The company is making a clear-cut stand that it will fully transition away from the ability to purchase the Full Self-Driving suite outright, a move that has brought differing opinions throughout the Tesla community.
Earlier this week, the company also announced that it will no longer allow buyers to purchase Full Self-Driving outright when ordering a pre-owned vehicle from inventory. Instead, that will be available for $99 per month, the same price that it costs for everyone else.
The ability to buy the suite for $8,000 for a one-time fee at the time of order has been removed:
NEWS: Tesla no longer allows buyers to purchase FSD outright in the U.S. when ordering a pre-owned vehicle directly from inventory. Tesla now gives you the option to either subscribe for $99/month, or purchase FSD outright after taking delivery (available until February 14th). pic.twitter.com/1xZ0BVG4JB
— Sawyer Merritt (@SawyerMerritt) January 23, 2026
This is a major move because it is the first time Tesla is eliminating the ability to purchase FSD outright for one flat fee to any of its vehicles, at least at the time of purchase.
It is trying to phase out the outright purchase option as much as it can, preparing people for the subscription-based service it will exclusively offer starting on February 14.

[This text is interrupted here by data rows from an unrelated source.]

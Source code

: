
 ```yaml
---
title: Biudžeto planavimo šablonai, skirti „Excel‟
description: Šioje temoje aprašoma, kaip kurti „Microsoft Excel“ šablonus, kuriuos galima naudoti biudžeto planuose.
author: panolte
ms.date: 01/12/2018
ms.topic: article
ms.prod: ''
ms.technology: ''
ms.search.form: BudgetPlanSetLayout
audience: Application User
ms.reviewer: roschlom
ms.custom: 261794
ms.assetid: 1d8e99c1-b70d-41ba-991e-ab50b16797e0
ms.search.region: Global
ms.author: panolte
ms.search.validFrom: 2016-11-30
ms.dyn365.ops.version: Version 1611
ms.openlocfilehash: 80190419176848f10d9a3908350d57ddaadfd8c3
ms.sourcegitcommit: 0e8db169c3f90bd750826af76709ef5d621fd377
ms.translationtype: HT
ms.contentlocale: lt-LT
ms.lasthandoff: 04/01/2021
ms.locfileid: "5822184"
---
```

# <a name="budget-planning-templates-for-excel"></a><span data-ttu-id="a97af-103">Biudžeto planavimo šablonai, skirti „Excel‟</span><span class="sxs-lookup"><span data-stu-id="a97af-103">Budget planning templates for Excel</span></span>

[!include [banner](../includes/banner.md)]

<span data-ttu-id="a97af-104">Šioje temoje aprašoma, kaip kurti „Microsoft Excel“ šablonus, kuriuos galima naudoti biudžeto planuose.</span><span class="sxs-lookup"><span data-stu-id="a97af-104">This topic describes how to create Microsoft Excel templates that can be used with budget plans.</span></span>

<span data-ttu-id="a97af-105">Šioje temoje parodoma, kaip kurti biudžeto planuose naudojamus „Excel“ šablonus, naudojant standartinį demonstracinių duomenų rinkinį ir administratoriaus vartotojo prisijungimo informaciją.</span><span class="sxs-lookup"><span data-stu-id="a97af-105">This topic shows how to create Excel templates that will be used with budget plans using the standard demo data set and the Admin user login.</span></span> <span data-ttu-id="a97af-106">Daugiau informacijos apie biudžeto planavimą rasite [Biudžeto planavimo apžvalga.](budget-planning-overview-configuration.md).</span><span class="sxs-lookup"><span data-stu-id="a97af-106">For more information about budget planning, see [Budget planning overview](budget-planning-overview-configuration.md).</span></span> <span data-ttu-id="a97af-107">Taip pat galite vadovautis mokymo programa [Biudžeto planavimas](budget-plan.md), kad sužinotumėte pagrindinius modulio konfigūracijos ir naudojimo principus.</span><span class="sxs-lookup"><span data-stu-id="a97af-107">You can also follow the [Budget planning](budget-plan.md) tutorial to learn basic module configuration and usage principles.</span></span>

In less than a month, it won’t be available on any vehicle, which has truly driven some serious conversation from Tesla owners throughout the community.
There’s a conflict, because many believe that they will now lose the ability to buy FSD and not pay for it monthly, which is an attractive offer. However, others believe, despite paying $8,000 for FSD, that they will have to pay more money on top of that cost to get the unsupervised suite.
Additionally, CEO Elon Musk said that the FSD suite’s subscription price would increase over time as capabilities increase, which is understandable, but is also quite a conflict for those who spent thousands to have what was once promised to them, and now they may have to pay even more money.